--- GIVEN RECORDS Enclosed Below ---

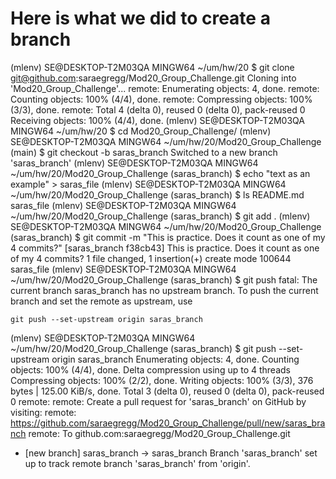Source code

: # Here is what we did to create a branch

(mlenv)
SE@DESKTOP-T2M03QA MINGW64 ~/um/hw/20
$ git clone git@github.com:saraegregg/Mod20_Group_Challenge.git
Cloning into 'Mod20_Group_Challenge'...
remote: Enumerating objects: 4, done.
remote: Counting objects: 100% (4/4), done.
remote: Compressing objects: 100% (3/3), done.
remote: Total 4 (delta 0), reused 0 (delta 0), pack-reused 0
Receiving objects: 100% (4/4), done.
(mlenv)
SE@DESKTOP-T2M03QA MINGW64 ~/um/hw/20
$ cd Mod20_Group_Challenge/
(mlenv)
SE@DESKTOP-T2M03QA MINGW64 ~/um/hw/20/Mod20_Group_Challenge (main)
$ git checkout -b saras_branch
Switched to a new branch 'saras_branch'
(mlenv)
SE@DESKTOP-T2M03QA MINGW64 ~/um/hw/20/Mod20_Group_Challenge (saras_branch)
$ echo "text as an example" > saras_file
(mlenv)
SE@DESKTOP-T2M03QA MINGW64 ~/um/hw/20/Mod20_Group_Challenge (saras_branch)
$ ls
README.md  saras_file
(mlenv)
SE@DESKTOP-T2M03QA MINGW64 ~/um/hw/20/Mod20_Group_Challenge (saras_branch)
$ git add .
(mlenv)
SE@DESKTOP-T2M03QA MINGW64 ~/um/hw/20/Mod20_Group_Challenge (saras_branch)
$ git commit -m "This is practice. Does it count as one of my 4 commits?"
[saras_branch f38cb43] This is practice. Does it count as one of my 4 commits?
 1 file changed, 1 insertion(+)
 create mode 100644 saras_file
(mlenv)
SE@DESKTOP-T2M03QA MINGW64 ~/um/hw/20/Mod20_Group_Challenge (saras_branch)
$ git push
fatal: The current branch saras_branch has no upstream branch.
To push the current branch and set the remote as upstream, use

    git push --set-upstream origin saras_branch

(mlenv)
SE@DESKTOP-T2M03QA MINGW64 ~/um/hw/20/Mod20_Group_Challenge (saras_branch)
$ git push --set-upstream origin saras_branch
Enumerating objects: 4, done.
Counting objects: 100% (4/4), done.
Delta compression using up to 4 threads
Compressing objects: 100% (2/2), done.
Writing objects: 100% (3/3), 376 bytes | 125.00 KiB/s, done.
Total 3 (delta 0), reused 0 (delta 0), pack-reused 0
remote:
remote: Create a pull request for 'saras_branch' on GitHub by visiting:
remote:      https://github.com/saraegregg/Mod20_Group_Challenge/pull/new/saras_branch
remote:
To github.com:saraegregg/Mod20_Group_Challenge.git
 * [new branch]      saras_branch -> saras_branch
Branch 'saras_branch' set up to track remote branch 'saras_branch' from 'origin'.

--- End of Enclosed GIVEN RECORDS ---

- _WHAT YOU NEED TO DO_:
The entries are to be restated word for word, with pictures omitted.

- _WRITTEN REPLY_:
Source code

: # Here is what we did to create a branch

(mlenv)
SE@DESKTOP-T2M03QA MINGW64 ~/um/hw/20
$ git clone git@github.com:saraegregg/Mod20_Group_Challenge.git
Cloning into 'Mod20_Group_Challenge'...
remote: Enumerating objects: 4, done.
remote: Counting objects: 100% (4/4), done.
remote: Compressing objects: 100% (3/3), done.
remote: Total 4 (delta 0), reused 0 (delta 0), pack-reused 0
Receiving objects: 100% (4/4), done.
(mlenv)
SE@DESKTOP-T2M03QA MINGW64 ~/um/hw/20
$ cd Mod20_Group_Challenge/
(mlenv)
SE@DESKTOP-T2M03QA MINGW64 ~/um/hw/20/Mod20_Group_Challenge (main)
$ git checkout -b saras_branch
Switched to a new branch 'saras_branch'
(mlenv)
SE@DESKTOP-T2M03QA MINGW64 ~/um/hw/20/Mod20_Group_Challenge (saras_branch)
$ echo "text as an example" > saras_file
(mlenv)
SE@DESKTOP-T2M03QA MINGW64 ~/um/hw/20/Mod20_Group_Challenge (saras_branch)
$ ls
README.md  saras_file
(mlenv)
SE@DESKTOP-T2M03QA MINGW64 ~/um/hw/20/Mod20_Group_Challenge (saras_branch)
$ git add .
(mlenv)
SE@DESKTOP-T2M03QA MINGW64 ~/um/hw/20/Mod20_Group_Challenge (saras_branch)
$ git commit -m "This is practice. Does it count as one of my 4 commits?"
[saras_branch f38cb43] This is practice. Does it count as one of my 4 commits?
 1 file changed, 1 insertion(+)
 create mode 100644 saras_file
(mlenv)
SE@DESKTOP-T2M03QA MINGW64 ~/um/hw/20/Mod20_Group_Challenge (saras_branch)
$ git push
fatal: The current branch saras_branch has no upstream branch.
To push the current branch and set the remote as upstream, use

    git push --set-upstream origin saras_branch

(mlenv)
SE@DESKTOP-T2M03QA MINGW64 ~/um/hw/20/Mod20_Group_Challenge (saras_branch)
$ git push --set-upstream origin saras_branch
Enumerating objects: 4, done.
Counting objects: 100% (4/4), done.
Delta compression using up to 4 threads
Compressing objects: 100% (2/2), done.
Writing objects: 100% (3/3), 376 bytes | 125.00 KiB/s, done.
Total 3 (delta 0), reused 0 (delta 0), pack-reused 0
remote:
remote: Create a pull request for 'saras_branch' on GitHub by visiting:
remote:      https://github.com/saraegregg/Mod20_Group_Challenge/pull/new/saras_branch
remote:
To github.com:saraegregg/Mod20_Group_Challenge.git
 * [new branch]      saras_branch -> saras_branch
Branch 'saras_branch' set up to track remote branch 'saras_branch' from 'origin'.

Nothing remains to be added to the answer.